--- Data to process Enclosed Below ---

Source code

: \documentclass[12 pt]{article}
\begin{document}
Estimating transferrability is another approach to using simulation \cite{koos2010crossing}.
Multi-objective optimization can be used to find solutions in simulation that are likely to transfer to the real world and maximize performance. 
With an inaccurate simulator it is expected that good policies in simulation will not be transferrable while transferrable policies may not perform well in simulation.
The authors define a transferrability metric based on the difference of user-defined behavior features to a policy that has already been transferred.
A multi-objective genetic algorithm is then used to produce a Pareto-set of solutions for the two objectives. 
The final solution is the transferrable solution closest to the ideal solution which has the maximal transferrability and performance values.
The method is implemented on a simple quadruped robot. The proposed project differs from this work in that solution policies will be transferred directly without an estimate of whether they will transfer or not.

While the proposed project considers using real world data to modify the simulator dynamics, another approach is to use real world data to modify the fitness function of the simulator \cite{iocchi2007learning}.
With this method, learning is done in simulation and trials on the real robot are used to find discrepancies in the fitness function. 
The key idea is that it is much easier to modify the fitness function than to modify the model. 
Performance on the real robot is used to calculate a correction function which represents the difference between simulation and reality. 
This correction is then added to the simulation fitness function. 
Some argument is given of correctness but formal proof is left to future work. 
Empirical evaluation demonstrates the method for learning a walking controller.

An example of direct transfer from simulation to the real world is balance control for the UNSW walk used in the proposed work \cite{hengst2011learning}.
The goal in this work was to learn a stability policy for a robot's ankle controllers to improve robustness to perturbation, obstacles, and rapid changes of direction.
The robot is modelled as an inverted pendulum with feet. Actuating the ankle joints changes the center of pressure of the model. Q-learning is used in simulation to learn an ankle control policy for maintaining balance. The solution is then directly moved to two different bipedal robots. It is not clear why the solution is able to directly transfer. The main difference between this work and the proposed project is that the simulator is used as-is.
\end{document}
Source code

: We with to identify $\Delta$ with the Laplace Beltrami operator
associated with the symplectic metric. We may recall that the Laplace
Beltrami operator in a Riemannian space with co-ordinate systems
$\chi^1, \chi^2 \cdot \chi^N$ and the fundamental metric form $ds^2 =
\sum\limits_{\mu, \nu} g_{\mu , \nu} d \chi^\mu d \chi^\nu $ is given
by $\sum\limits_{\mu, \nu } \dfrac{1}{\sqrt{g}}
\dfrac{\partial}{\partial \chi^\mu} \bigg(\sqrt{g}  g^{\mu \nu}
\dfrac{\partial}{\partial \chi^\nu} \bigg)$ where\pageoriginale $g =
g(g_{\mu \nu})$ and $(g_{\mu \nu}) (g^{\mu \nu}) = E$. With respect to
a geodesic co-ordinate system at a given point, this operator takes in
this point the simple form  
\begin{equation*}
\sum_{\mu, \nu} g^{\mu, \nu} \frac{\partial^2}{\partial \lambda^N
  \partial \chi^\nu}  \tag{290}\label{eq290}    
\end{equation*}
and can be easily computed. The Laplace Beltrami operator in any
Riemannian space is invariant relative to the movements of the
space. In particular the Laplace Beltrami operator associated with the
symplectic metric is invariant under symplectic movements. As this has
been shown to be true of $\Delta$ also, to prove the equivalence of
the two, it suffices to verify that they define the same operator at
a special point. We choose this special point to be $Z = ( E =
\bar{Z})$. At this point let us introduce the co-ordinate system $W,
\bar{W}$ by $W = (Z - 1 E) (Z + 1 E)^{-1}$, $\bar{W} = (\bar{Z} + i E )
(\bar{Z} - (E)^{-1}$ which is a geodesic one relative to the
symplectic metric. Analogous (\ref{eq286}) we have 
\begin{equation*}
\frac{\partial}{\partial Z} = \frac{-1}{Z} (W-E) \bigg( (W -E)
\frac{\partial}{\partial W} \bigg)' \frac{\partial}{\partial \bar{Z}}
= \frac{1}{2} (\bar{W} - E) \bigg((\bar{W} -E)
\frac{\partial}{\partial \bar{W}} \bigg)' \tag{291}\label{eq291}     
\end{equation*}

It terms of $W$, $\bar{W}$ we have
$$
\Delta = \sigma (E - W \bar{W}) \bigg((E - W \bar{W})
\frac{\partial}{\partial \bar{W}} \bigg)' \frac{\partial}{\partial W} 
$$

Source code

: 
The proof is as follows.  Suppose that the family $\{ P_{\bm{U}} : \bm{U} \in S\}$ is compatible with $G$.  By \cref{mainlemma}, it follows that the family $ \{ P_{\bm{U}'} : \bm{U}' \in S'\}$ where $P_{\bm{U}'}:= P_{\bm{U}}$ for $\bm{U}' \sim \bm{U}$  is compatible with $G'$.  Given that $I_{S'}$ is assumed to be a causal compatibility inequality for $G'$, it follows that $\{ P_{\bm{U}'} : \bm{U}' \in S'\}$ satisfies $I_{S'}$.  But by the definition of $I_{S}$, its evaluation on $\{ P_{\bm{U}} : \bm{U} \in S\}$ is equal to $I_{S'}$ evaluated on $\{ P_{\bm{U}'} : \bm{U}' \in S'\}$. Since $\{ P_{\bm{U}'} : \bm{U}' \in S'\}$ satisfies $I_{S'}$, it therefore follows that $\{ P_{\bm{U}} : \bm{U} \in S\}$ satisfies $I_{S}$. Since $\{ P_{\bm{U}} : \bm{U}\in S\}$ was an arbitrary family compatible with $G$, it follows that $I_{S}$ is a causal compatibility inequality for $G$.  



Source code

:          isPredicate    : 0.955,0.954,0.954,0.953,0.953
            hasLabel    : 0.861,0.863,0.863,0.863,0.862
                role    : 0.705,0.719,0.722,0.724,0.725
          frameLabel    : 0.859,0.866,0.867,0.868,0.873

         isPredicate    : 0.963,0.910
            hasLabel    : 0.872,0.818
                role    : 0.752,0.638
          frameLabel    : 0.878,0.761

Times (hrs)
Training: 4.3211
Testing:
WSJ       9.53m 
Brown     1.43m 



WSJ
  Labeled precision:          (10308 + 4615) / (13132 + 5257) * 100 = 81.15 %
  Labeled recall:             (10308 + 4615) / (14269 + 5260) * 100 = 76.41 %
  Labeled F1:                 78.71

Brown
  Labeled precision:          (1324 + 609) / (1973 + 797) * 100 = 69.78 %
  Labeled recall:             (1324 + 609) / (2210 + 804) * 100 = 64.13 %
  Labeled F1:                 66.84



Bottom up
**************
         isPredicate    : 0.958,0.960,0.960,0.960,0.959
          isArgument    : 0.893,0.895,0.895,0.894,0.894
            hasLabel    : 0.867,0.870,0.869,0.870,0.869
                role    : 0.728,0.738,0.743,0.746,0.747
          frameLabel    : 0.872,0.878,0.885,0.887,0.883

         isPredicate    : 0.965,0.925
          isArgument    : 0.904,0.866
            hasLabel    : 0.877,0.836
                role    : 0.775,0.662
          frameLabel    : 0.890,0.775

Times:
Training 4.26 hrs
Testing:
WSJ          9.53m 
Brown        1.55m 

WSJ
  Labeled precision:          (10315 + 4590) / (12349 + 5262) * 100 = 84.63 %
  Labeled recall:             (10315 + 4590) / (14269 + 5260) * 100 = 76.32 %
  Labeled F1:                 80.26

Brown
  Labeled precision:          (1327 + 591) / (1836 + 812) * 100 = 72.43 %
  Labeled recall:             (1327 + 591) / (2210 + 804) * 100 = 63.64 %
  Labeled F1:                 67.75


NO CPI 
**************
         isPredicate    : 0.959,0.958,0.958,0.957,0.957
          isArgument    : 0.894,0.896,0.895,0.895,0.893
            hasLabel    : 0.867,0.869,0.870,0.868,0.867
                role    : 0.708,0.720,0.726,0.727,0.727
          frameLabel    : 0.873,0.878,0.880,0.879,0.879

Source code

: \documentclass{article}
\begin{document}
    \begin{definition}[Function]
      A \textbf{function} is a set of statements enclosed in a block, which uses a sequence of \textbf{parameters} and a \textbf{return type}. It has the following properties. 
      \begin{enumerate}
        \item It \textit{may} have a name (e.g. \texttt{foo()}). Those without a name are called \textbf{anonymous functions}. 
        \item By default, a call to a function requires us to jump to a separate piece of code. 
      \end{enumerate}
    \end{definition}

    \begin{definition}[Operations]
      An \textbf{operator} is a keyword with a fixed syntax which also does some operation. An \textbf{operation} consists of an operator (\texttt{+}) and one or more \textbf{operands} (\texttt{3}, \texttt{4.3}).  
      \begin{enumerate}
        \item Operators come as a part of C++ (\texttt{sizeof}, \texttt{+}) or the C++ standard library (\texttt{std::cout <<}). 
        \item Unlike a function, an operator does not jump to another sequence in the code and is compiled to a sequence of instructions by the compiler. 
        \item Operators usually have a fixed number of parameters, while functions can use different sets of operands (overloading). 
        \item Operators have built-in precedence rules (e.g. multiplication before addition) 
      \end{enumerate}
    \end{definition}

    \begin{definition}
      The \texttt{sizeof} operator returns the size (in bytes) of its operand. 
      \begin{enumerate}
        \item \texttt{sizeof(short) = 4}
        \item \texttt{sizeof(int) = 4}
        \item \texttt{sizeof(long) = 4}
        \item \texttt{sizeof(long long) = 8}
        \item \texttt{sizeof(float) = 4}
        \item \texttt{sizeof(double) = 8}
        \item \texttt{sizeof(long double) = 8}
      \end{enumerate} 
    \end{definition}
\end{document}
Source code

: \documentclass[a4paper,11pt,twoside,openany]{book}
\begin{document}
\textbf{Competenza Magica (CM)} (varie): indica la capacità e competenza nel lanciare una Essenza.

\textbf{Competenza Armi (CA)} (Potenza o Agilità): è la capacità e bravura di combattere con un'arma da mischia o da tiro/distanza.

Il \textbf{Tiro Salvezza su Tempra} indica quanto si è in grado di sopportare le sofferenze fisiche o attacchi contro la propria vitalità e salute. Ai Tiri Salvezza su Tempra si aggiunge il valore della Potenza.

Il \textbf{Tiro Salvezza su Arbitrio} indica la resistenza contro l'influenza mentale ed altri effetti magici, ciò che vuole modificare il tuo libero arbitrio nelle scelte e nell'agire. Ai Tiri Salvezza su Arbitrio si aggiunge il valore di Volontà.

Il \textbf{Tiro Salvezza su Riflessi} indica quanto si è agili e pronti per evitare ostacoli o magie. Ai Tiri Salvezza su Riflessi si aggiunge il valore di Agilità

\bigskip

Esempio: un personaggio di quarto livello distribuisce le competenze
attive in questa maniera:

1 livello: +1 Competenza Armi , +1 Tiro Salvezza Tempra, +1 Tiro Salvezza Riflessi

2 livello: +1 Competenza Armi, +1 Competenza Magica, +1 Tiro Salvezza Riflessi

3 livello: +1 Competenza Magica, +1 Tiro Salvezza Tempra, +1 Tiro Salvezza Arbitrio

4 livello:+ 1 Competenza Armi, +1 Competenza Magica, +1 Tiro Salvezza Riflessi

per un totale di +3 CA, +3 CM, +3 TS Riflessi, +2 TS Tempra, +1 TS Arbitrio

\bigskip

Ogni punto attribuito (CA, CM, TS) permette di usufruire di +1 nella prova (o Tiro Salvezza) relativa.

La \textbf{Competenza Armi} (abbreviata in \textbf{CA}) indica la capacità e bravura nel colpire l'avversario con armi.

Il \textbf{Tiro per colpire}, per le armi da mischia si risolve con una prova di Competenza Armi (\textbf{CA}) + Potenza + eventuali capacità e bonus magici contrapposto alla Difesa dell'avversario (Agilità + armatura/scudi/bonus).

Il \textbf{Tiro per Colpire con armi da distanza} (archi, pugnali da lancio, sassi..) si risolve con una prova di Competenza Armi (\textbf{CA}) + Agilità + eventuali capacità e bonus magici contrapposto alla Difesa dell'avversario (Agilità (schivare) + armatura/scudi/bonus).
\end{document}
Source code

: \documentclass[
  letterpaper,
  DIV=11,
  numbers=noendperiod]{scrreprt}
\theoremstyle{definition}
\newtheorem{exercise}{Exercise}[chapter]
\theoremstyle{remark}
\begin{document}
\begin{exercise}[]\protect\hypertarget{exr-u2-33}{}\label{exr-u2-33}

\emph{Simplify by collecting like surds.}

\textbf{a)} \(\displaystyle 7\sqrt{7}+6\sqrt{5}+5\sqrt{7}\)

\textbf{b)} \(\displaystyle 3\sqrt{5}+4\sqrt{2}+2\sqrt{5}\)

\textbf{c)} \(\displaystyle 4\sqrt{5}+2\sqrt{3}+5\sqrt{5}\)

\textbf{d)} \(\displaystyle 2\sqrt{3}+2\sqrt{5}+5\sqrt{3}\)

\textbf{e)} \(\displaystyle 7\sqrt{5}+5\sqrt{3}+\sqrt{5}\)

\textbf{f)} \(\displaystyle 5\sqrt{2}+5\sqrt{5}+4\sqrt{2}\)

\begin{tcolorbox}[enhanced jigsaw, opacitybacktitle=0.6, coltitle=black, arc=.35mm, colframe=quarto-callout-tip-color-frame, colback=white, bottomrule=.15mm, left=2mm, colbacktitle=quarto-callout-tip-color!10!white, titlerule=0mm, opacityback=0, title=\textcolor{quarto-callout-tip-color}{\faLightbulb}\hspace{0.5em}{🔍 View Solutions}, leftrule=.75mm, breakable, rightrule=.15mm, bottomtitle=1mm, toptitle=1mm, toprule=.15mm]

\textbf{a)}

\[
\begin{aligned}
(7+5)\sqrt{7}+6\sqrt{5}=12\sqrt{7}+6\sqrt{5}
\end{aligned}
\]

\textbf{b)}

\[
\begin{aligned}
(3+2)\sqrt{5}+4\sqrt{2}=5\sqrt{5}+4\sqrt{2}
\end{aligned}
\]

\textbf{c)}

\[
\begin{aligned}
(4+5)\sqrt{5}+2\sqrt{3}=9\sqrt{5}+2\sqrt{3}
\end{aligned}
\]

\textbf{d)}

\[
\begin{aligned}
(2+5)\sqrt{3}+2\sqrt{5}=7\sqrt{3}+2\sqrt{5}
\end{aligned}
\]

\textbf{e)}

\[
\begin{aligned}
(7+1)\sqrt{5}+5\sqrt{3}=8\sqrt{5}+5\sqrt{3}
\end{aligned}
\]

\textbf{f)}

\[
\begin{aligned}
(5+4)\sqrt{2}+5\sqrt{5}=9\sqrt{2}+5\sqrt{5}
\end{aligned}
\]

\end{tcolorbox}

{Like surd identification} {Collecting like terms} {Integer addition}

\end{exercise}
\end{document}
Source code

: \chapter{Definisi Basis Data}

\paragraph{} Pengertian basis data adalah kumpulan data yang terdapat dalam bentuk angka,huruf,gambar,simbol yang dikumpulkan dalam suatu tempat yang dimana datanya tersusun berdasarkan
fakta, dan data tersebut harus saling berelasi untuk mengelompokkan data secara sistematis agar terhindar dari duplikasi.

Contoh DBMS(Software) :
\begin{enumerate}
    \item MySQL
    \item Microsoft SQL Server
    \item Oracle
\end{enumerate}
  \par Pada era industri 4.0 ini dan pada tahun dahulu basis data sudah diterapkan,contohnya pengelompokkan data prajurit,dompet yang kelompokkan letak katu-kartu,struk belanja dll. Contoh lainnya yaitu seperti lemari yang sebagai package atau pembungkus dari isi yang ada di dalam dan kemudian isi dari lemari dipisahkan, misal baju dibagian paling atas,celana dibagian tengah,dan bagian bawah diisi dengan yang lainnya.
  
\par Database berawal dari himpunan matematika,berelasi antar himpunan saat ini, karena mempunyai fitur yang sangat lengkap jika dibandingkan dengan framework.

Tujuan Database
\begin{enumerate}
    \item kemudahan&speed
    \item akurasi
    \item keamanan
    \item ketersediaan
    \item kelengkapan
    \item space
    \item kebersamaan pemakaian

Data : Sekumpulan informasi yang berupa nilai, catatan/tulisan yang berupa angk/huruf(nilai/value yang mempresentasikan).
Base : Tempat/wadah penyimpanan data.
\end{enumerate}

--- End of Enclosed Data to process ---

▸ Exercise
Set down, exactly as they stand above, the lines starting with the line with "space. In particular" and going on through the line with "been shown to", and no others.

▸ Expected output
space. In particular the Laplace Beltrami operator associated with the
symplectic metric is invariant under symplectic movements. As this has
been shown to be true of $\Delta$ also, to prove the equivalence of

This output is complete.